When I am confronted with a Clause of this kind and I try to have some equity between those in trouble and those pressing them, I am bound to say that I have very little sympathy for those scavengers in our community who make a business out of other people's fecklessness and woe.

Anything I said in Committee is strengthened by the renewed representations I have since received, particularly from child care officers, who tell me—and I know that they would want their remarks stated in the House—that while I have stressed that 7,000 people go to prison, it is likely that, as a result of the National Assistance that has to be given to their families, it is costing the community £1 million a year to sustain the families of people in prison; that is, if we include the cost of maintaining debtors in prison. They say that we often forget the fact that time and again child care officers have to take children into care as a result of their mothers being put into prison.

The fact is that many of those whom we discuss on a Clause such as this are women who have been importuned into debt, often women who have been offered goods at the door and who are open to any representation which may be made. As a consequence, such women find themselves in extraordinary difficulties. When their debt is bought by these debt buyers and these women are pursued, if necessary, to prison, it is the children who suffer and it is the community which keeps those children in care.

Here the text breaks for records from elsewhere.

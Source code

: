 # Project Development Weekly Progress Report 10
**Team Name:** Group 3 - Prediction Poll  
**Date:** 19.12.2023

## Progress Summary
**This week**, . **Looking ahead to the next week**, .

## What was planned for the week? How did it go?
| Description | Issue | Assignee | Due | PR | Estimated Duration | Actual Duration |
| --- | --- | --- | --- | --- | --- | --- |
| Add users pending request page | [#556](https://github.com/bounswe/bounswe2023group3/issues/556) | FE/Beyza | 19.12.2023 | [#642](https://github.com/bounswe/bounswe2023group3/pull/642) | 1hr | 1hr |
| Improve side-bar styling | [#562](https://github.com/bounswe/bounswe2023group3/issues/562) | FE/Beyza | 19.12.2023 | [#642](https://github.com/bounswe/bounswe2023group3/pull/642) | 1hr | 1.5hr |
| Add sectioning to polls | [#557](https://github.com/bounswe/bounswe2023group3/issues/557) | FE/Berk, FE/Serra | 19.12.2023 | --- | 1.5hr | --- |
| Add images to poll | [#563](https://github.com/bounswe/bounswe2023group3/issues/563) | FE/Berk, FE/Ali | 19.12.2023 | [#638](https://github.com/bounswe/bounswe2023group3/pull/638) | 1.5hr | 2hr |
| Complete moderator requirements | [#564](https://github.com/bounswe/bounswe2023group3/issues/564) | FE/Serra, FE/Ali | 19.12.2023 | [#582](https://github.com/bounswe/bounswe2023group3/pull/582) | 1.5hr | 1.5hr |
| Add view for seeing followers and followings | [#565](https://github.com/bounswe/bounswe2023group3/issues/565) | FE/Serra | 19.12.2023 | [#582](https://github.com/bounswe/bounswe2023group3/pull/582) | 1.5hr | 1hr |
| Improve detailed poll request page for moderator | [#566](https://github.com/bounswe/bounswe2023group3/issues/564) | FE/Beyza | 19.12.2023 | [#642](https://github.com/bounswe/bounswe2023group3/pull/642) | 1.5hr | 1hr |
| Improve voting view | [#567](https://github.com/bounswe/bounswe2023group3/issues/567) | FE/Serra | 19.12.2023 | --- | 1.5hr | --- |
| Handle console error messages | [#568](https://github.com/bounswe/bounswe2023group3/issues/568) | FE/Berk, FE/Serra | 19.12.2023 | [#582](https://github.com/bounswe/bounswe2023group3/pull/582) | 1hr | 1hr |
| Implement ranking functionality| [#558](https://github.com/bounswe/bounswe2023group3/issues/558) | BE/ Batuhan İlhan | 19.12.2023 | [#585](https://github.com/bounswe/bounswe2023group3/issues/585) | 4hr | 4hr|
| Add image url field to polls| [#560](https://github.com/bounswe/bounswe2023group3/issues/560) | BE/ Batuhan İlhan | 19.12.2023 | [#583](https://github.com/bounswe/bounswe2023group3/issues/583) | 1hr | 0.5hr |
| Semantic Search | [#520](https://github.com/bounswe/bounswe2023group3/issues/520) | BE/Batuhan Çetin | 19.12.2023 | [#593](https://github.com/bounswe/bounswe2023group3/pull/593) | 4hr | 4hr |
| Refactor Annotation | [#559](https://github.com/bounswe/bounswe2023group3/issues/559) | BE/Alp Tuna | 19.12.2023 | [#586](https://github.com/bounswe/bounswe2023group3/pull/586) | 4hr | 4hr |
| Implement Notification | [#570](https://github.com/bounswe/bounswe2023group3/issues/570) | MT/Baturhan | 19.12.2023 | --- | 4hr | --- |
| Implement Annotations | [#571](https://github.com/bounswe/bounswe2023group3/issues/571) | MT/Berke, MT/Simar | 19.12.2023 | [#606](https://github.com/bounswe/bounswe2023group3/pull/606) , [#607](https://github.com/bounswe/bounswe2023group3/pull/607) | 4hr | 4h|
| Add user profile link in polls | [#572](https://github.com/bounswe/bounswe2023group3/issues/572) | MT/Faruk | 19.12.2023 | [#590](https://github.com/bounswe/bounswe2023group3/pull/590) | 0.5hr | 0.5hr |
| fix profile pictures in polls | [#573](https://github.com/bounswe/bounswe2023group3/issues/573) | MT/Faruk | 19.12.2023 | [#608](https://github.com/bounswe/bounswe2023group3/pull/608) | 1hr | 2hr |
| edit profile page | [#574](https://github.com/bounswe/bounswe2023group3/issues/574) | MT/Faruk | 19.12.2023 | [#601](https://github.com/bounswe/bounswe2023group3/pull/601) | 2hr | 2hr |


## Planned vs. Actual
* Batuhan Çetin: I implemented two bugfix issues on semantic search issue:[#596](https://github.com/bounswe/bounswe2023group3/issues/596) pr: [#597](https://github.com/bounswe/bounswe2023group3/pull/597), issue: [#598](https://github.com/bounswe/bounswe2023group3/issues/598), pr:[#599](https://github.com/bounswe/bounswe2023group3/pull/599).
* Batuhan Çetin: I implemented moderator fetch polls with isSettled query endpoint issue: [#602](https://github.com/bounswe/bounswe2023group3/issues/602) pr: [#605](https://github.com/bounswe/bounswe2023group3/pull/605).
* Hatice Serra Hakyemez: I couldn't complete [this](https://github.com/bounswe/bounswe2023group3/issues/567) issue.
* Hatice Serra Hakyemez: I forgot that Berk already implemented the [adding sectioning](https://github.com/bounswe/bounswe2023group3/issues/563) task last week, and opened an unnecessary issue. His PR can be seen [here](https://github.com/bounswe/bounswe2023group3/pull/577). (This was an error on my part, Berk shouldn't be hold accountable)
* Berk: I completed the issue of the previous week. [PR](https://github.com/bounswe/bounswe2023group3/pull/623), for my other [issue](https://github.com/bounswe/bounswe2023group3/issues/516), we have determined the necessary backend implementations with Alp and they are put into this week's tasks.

Since there is a regulator here, and since there is the possibility within the Bill of the amount being increased, I seriously urge my right hon. Friend to reconsider the matter and raise the sum at the earliest possible moment. After all, today those who can get into debt are just the type of people, unfortunately, who can easily be persuaded to buy an overpriced secondhand car. Goodness knows, there are enough sharp people about in the secondhand car business. When they are about and can sell an overpriced car to somebody, how easy it is for the total sum of debt to be above £250.

I do not understand whom we are attempting to defend. The Minister said that sometimes bankruptcy is preferable. It is for the debtor to make that choice. As our county courts squander their time as debt collectors and as judges of the county court spend one week in four dealing with judgment summonses, it is time the community said that it will not give encouragement to people who recklessly give credit of this character.

One hundred years ago Lord Jessel, the Master of the Rolls, said when the Debtors Act was introduced that he hoped that it would not be long before public opinion completely ended imprisonment for debt. Yet even now the Clause merely imposes a certain check upon it. I am aware that, as a result of the representations which some of us have made, and as a result of the open-mindedness of my noble Friend the Lord Chancellor and of my right hon. Friend the Minister without Portfolio, we are about to have a review of the whole question of the enforcement of debt. A step could be taken immediately by ensuring that an administration order should not be extended merely to £250 but should go as high as £400.

Amendment agreed to.

Further Amendment made: In page 16, line 36, leave out "£250" and insert "£300".—[Sir Eric Fletcher.]